## Work to complete
Print the data below exactly, but only the lines from the one containing "dominated Gaussian densities." down to the one containing "function theorem gives", inclusive.
Extracted data section start
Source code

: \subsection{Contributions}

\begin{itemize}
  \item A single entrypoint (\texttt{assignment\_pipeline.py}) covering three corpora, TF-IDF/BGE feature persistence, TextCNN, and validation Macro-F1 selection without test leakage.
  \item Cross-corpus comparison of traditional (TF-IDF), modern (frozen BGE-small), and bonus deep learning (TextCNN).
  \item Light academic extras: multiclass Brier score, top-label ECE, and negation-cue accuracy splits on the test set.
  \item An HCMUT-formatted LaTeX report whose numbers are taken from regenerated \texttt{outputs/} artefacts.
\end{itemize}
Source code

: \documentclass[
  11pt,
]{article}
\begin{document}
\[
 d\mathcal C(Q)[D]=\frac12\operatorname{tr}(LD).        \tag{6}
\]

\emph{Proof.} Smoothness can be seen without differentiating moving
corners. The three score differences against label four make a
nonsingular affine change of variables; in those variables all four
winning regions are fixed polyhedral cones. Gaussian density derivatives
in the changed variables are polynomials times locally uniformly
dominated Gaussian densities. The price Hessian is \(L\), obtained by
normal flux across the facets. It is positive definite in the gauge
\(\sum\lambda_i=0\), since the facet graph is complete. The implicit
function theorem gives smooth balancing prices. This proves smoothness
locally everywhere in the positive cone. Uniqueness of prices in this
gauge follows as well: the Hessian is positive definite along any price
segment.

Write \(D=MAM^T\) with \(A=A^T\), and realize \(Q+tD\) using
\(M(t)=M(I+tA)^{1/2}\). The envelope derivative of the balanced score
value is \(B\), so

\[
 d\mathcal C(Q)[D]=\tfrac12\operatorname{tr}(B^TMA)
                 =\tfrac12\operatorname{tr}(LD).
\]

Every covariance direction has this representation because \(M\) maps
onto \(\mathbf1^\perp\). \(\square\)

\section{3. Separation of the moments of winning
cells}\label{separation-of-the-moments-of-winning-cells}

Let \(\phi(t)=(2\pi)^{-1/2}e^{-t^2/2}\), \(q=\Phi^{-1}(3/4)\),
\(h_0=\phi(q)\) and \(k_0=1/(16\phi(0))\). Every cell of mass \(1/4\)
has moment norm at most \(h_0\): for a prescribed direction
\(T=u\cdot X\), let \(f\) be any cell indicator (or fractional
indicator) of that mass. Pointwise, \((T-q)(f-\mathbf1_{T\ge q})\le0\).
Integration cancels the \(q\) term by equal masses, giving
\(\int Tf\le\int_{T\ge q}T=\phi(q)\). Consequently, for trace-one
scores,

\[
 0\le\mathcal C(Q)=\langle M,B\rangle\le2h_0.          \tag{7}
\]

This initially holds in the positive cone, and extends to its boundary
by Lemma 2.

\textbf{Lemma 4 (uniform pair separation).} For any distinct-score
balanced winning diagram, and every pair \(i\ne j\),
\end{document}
Extracted data section end
## Response
dominated Gaussian densities. The price Hessian is \(L\), obtained by
normal flux across the facets. It is positive definite in the gauge
\(\sum\lambda_i=0\), since the facet graph is complete. The implicit
function theorem gives smooth balancing prices. This proves smoothness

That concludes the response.